§ **Records drawn from a dataset**
# # # #

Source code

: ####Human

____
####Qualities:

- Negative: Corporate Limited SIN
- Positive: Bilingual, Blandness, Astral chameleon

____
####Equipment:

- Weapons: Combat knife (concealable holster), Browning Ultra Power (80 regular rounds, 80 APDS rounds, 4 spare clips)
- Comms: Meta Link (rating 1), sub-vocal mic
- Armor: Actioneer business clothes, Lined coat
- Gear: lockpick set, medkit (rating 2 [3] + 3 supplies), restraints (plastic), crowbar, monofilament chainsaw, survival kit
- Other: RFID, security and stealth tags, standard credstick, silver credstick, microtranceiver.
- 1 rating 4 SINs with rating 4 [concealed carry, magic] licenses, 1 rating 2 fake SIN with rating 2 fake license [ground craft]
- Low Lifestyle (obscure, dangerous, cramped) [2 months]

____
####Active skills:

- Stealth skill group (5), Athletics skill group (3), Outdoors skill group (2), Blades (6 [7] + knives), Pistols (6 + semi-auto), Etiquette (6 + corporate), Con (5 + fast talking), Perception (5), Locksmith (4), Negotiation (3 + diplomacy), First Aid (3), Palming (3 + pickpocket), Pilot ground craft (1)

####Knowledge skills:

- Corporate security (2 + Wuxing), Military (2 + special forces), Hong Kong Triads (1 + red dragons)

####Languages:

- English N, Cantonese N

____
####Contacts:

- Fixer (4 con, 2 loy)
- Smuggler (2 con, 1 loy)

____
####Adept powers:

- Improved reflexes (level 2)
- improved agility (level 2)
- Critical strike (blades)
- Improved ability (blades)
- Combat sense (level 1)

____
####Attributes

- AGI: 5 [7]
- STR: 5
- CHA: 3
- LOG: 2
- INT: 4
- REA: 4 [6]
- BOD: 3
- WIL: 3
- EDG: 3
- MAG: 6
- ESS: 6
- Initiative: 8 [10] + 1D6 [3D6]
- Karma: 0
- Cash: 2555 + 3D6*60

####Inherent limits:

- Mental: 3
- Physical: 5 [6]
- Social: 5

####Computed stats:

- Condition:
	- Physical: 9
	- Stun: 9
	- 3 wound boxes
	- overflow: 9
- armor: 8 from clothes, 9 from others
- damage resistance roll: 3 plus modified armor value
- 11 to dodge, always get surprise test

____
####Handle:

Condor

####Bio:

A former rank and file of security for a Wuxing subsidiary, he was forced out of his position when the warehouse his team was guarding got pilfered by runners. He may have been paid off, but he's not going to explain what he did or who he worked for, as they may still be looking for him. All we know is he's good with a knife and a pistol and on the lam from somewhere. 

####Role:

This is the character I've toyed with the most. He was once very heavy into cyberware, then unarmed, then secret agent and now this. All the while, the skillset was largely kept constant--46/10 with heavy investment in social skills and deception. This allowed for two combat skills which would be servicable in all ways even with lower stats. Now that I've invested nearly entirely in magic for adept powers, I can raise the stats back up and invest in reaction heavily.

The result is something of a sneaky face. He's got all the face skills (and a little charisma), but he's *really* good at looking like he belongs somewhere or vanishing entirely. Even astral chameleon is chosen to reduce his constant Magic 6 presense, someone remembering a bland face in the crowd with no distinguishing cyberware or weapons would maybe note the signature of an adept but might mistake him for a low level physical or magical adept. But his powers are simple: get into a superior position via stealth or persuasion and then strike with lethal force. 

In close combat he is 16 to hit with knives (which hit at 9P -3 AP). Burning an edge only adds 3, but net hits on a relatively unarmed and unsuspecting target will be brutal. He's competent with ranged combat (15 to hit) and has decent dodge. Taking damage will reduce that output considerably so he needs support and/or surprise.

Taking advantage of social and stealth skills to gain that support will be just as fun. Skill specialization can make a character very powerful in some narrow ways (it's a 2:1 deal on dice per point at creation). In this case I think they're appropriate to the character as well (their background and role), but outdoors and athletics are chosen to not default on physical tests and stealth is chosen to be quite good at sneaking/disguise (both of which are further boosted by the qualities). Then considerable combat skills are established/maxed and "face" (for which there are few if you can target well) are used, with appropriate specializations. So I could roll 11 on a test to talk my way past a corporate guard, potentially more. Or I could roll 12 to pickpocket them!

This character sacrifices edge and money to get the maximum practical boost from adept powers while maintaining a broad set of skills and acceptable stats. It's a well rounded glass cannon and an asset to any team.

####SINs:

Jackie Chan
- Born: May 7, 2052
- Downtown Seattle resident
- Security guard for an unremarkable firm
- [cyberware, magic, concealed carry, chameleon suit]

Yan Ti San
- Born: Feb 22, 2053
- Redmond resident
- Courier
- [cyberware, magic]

# # # #

Your answer must be the full set of records above, reproduced exactly.

§ **SOLUTION FOR THIS EXERCISE**
Source code

: ####Human

____
####Qualities:

- Negative: Corporate Limited SIN
- Positive: Bilingual, Blandness, Astral chameleon

____
####Equipment:

- Weapons: Combat knife (concealable holster), Browning Ultra Power (80 regular rounds, 80 APDS rounds, 4 spare clips)
- Comms: Meta Link (rating 1), sub-vocal mic
- Armor: Actioneer business clothes, Lined coat
- Gear: lockpick set, medkit (rating 2 [3] + 3 supplies), restraints (plastic), crowbar, monofilament chainsaw, survival kit
- Other: RFID, security and stealth tags, standard credstick, silver credstick, microtranceiver.
- 1 rating 4 SINs with rating 4 [concealed carry, magic] licenses, 1 rating 2 fake SIN with rating 2 fake license [ground craft]
- Low Lifestyle (obscure, dangerous, cramped) [2 months]

____
####Active skills:

- Stealth skill group (5), Athletics skill group (3), Outdoors skill group (2), Blades (6 [7] + knives), Pistols (6 + semi-auto), Etiquette (6 + corporate), Con (5 + fast talking), Perception (5), Locksmith (4), Negotiation (3 + diplomacy), First Aid (3), Palming (3 + pickpocket), Pilot ground craft (1)

####Knowledge skills:

- Corporate security (2 + Wuxing), Military (2 + special forces), Hong Kong Triads (1 + red dragons)

####Languages:

- English N, Cantonese N

____
####Contacts:

- Fixer (4 con, 2 loy)
- Smuggler (2 con, 1 loy)

____
####Adept powers:

- Improved reflexes (level 2)
- improved agility (level 2)
- Critical strike (blades)
- Improved ability (blades)
- Combat sense (level 1)

____
####Attributes

- AGI: 5 [7]
- STR: 5
- CHA: 3
- LOG: 2
- INT: 4
- REA: 4 [6]
- BOD: 3
- WIL: 3
- EDG: 3
- MAG: 6
- ESS: 6
- Initiative: 8 [10] + 1D6 [3D6]
- Karma: 0
- Cash: 2555 + 3D6*60

####Inherent limits:

- Mental: 3
- Physical: 5 [6]
- Social: 5

####Computed stats:

- Condition:
	- Physical: 9
	- Stun: 9
	- 3 wound boxes
	- overflow: 9
- armor: 8 from clothes, 9 from others
- damage resistance roll: 3 plus modified armor value
- 11 to dodge, always get surprise test

____
####Handle:

Condor

####Bio:

A former rank and file of security for a Wuxing subsidiary, he was forced out of his position when the warehouse his team was guarding got pilfered by runners. He may have been paid off, but he's not going to explain what he did or who he worked for, as they may still be looking for him. All we know is he's good with a knife and a pistol and on the lam from somewhere. 

####Role:

This is the character I've toyed with the most. He was once very heavy into cyberware, then unarmed, then secret agent and now this. All the while, the skillset was largely kept constant--46/10 with heavy investment in social skills and deception. This allowed for two combat skills which would be servicable in all ways even with lower stats. Now that I've invested nearly entirely in magic for adept powers, I can raise the stats back up and invest in reaction heavily.

The result is something of a sneaky face. He's got all the face skills (and a little charisma), but he's *really* good at looking like he belongs somewhere or vanishing entirely. Even astral chameleon is chosen to reduce his constant Magic 6 presense, someone remembering a bland face in the crowd with no distinguishing cyberware or weapons would maybe note the signature of an adept but might mistake him for a low level physical or magical adept. But his powers are simple: get into a superior position via stealth or persuasion and then strike with lethal force. 

In close combat he is 16 to hit with knives (which hit at 9P -3 AP). Burning an edge only adds 3, but net hits on a relatively unarmed and unsuspecting target will be brutal. He's competent with ranged combat (15 to hit) and has decent dodge. Taking damage will reduce that output considerably so he needs support and/or surprise.

Taking advantage of social and stealth skills to gain that support will be just as fun. Skill specialization can make a character very powerful in some narrow ways (it's a 2:1 deal on dice per point at creation). In this case I think they're appropriate to the character as well (their background and role), but outdoors and athletics are chosen to not default on physical tests and stealth is chosen to be quite good at sneaking/disguise (both of which are further boosted by the qualities). Then considerable combat skills are established/maxed and "face" (for which there are few if you can target well) are used, with appropriate specializations. So I could roll 11 on a test to talk my way past a corporate guard, potentially more. Or I could roll 12 to pickpocket them!

This character sacrifices edge and money to get the maximum practical boost from adept powers while maintaining a broad set of skills and acceptable stats. It's a well rounded glass cannon and an asset to any team.

####SINs:

Jackie Chan
- Born: May 7, 2052
- Downtown Seattle resident
- Security guard for an unremarkable firm
- [cyberware, magic, concealed carry, chameleon suit]

Yan Ti San
- Born: Feb 22, 2053
- Redmond resident
- Courier
- [cyberware, magic]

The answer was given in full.